Paired IDs (delta map)¶
| This spec (S3PA-NNN) | Inherited from 008 (S3-NNN) |
|---|---|
| S3PA-001 Constructor Parameters | S3-001 (same signature) |
| S3PA-004 Lazy Connection | S3-004 |
| S3PA-005 Construction Validation | S3-005 |
| S3PA-008 Virtual Folder Semantics | S3-006 |
| S3PA-009 Folder Detection | S3-007 |
| S3PA-010 Write Does Not Create Markers | S3-008 |
| S3PA-011 Folder Lifecycle | S3-009 |
| S3PA-013 Write Via PyArrow | S3-010 (atomic write) |
| S3PA-014 Copy Via PyArrow | S3-014 (server-side copy) |
| S3PA-015 Move Via Hybrid | S3-013 (copy + delete) |
| S3PA-016 Delete Via s3fs | S3-011, S3-012 |
| S3PA-017 Listing Via s3fs | (implicit; s3fs control path) |
| S3PA-018 Dual Error Context Managers | S3-015, S3-016, S3-017 |
| S3PA-019 No Native Exception Leakage | S3-018 |
| S3PA-020 close() | S3-019 |
| S3PA-022 Client Options Passthrough | S3-021 |
| S3PA-023 Endpoint URL Normalization | S3-025 |
| S3PA-024 Default Credential Chain | S3-022 |
| S3PA-026 config_kwargs + RetryPolicy | S3-026 |
| S3PA-027 Listings cache defaults off | S3-027 |
Full-body deltas (unique to S3-PyArrow): S3PA-002, S3PA-003, S3PA-006, S3PA-007, S3PA-012, S3PA-021.
Construction¶
S3PA-001: Constructor Parameters¶
See S3-001. Same signature; the class name is S3PyArrowBackend. Constructor arguments are translated to each library's conventions internally (S3PA-007). Default credential chain follows S3-022.
S3PA-002: Backend Name¶
Invariant: name property returns "s3-pyarrow".

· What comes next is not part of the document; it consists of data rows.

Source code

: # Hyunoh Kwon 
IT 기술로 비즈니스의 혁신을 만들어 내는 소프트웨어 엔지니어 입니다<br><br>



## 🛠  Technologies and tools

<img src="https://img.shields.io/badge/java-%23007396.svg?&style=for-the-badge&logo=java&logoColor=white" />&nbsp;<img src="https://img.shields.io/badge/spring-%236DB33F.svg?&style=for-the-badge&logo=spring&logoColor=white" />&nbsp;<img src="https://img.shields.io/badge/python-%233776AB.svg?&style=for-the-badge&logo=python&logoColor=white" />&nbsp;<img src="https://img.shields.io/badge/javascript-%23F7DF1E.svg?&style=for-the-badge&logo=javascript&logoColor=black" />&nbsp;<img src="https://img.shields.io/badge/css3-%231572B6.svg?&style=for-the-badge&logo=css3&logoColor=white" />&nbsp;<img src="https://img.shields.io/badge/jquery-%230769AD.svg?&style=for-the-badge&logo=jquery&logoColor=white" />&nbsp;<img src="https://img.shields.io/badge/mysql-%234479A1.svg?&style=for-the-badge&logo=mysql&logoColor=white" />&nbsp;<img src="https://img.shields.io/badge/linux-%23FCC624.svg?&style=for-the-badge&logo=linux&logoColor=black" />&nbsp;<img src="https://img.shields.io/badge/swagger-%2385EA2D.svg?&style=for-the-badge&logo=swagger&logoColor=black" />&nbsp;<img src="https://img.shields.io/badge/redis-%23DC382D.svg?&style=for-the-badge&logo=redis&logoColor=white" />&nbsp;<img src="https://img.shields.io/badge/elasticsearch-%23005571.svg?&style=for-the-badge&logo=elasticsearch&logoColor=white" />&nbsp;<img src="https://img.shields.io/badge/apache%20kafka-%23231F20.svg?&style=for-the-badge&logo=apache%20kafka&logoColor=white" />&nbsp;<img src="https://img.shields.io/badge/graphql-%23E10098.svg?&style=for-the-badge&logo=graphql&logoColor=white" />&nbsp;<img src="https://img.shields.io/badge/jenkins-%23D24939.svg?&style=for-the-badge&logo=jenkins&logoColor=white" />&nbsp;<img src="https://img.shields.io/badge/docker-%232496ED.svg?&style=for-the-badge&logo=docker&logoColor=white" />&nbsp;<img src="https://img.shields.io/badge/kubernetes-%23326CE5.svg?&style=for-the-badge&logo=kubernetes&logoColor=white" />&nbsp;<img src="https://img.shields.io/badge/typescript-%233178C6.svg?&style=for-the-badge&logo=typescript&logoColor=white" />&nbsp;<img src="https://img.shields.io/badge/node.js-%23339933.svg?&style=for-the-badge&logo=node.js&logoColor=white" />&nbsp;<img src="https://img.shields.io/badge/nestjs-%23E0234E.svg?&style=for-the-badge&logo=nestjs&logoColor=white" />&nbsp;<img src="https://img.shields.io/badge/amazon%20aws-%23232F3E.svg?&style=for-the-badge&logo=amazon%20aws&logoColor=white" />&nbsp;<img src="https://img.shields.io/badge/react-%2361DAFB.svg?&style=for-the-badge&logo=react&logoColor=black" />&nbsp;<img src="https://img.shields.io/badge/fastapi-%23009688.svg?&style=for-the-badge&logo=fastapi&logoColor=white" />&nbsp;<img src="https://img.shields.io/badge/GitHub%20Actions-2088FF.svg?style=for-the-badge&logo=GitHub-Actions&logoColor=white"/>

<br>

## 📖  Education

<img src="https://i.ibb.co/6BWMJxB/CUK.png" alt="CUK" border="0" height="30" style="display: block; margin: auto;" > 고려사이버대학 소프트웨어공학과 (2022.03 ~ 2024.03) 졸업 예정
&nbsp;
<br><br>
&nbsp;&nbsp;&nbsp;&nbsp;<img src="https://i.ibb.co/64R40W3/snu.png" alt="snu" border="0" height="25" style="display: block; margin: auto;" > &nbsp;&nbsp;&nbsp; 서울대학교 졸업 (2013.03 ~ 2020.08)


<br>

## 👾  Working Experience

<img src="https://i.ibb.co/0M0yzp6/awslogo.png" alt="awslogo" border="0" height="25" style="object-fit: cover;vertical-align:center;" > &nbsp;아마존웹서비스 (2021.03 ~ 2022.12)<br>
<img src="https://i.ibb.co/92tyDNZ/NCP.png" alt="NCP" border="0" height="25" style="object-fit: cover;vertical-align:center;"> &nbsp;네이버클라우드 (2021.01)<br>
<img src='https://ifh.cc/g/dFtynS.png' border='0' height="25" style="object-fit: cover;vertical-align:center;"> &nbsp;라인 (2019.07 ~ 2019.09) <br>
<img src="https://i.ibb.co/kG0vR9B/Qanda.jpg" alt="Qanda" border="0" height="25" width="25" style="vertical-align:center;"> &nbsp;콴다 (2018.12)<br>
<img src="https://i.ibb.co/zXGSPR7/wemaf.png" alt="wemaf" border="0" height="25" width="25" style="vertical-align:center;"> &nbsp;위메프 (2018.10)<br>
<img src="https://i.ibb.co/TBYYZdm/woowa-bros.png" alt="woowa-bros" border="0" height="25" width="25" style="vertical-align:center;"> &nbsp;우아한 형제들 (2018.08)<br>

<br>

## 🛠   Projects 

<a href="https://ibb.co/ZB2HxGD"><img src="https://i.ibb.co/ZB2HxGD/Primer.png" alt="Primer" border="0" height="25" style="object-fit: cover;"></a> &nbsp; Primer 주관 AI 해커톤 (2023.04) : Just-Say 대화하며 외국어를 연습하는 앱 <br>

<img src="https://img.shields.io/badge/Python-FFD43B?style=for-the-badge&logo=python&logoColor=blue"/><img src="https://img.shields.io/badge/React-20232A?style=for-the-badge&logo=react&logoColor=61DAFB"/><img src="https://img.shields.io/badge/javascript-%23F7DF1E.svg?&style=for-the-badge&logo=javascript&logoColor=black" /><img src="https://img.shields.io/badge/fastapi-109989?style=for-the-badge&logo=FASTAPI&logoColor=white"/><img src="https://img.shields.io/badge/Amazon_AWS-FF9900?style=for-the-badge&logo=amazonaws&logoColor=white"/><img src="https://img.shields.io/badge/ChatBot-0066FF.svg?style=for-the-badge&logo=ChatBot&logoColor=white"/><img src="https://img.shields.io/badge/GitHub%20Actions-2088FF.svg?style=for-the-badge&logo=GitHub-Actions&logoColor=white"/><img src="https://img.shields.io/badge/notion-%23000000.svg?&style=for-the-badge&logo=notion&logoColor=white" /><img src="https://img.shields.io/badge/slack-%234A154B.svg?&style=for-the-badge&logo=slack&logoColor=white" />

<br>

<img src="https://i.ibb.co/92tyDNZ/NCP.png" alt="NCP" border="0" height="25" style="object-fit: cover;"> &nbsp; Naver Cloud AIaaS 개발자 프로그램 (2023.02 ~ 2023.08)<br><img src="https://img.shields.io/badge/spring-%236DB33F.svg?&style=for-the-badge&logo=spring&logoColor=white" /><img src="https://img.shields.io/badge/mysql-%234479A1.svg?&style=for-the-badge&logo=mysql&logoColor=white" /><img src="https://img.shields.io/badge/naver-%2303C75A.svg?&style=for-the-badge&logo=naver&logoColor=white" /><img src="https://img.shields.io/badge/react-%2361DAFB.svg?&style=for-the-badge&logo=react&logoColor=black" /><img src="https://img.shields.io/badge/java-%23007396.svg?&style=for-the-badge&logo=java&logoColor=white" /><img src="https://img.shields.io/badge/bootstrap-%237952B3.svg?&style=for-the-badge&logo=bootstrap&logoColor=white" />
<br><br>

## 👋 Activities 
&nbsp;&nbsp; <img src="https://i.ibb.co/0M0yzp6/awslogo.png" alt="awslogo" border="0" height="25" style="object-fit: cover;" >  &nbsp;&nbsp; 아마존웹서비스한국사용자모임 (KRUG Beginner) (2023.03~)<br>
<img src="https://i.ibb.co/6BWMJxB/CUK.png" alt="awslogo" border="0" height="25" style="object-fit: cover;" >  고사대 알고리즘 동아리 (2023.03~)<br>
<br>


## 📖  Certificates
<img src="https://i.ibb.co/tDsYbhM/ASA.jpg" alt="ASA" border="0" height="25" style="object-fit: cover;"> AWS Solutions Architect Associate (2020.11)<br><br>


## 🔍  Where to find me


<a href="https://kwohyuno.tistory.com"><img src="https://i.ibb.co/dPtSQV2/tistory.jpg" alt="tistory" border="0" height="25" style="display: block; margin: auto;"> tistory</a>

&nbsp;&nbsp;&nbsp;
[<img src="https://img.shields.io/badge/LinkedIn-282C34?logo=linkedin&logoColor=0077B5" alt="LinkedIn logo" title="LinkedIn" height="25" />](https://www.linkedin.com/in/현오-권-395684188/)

S3PA-003: Capability Declaration¶
Invariant: S3PyArrowBackend declares capabilities: READ, WRITE, DELETE, LIST, MOVE, COPY, ATOMIC_WRITE, METADATA, GLOB, WRITE_RESULT_NATIVE. Native glob via prefix-optimized listing (see 018-glob.md GLOB-019).
Delta vs S3-003: USER_METADATA is NOT declared — PyArrow's open_output_stream() does not support per-object user metadata. WRITE_RESULT_NATIVE IS declared: after upload, write() performs a head_object(ChecksumMode="ENABLED") round-trip via s3fs to populate etag, digest, and last_modified.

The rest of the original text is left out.